__Exercise prompt__
With the string "gemaakt" as the filter, copy each matching line from the records.

__Available data__

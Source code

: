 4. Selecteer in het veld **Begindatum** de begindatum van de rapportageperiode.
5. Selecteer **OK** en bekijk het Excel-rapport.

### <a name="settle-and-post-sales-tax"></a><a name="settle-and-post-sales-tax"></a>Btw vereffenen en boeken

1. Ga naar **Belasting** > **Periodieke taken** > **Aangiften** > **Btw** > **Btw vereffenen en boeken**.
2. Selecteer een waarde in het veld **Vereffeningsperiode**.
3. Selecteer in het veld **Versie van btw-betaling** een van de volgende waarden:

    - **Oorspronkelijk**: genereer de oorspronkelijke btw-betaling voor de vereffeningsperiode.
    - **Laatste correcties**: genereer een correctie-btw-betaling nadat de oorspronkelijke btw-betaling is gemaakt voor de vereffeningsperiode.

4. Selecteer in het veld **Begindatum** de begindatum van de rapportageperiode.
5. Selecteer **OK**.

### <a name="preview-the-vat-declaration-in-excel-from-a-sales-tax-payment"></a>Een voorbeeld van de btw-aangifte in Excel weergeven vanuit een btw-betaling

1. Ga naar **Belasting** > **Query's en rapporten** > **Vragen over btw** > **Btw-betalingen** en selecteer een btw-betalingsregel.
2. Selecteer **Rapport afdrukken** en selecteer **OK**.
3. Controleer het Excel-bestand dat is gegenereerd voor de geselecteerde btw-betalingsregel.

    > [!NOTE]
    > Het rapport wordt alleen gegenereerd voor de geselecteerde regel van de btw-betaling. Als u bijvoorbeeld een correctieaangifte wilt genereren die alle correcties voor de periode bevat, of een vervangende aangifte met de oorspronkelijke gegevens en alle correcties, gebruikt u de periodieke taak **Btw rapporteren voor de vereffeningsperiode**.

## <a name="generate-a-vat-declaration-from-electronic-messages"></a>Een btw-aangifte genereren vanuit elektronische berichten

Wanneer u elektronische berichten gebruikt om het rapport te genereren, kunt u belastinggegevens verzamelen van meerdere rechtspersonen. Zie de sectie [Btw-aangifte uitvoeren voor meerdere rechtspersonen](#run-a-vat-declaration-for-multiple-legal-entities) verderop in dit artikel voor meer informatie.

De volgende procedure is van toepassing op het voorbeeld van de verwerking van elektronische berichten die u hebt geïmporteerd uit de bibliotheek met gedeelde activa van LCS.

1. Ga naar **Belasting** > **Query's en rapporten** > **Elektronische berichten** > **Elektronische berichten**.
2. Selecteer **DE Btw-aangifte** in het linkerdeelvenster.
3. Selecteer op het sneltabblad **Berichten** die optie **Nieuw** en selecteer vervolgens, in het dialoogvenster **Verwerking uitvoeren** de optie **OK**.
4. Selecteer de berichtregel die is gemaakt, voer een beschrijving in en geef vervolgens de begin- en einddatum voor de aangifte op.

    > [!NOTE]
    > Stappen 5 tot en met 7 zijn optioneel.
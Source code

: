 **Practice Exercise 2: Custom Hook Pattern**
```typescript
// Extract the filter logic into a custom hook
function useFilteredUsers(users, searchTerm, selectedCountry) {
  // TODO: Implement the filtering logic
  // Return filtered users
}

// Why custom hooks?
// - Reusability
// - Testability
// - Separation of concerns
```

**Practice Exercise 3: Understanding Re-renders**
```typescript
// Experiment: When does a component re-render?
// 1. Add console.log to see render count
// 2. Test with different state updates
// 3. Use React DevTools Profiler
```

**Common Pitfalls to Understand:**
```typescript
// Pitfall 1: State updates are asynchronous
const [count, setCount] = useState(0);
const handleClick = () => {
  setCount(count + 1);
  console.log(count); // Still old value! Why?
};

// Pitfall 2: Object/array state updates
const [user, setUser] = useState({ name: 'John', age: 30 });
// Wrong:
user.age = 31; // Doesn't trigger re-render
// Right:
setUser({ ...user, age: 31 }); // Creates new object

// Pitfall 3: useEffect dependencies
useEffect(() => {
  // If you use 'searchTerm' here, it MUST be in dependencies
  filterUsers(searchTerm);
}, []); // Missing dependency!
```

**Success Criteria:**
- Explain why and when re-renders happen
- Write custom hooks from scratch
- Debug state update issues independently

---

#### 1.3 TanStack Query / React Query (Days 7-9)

__Written answer__
    - **Laatste correcties**: genereer een correctie-btw-betaling nadat de oorspronkelijke btw-betaling is gemaakt voor de vereffeningsperiode.
4. Selecteer de berichtregel die is gemaakt, voer een beschrijving in en geef vervolgens de begin- en einddatum voor de aangifte op.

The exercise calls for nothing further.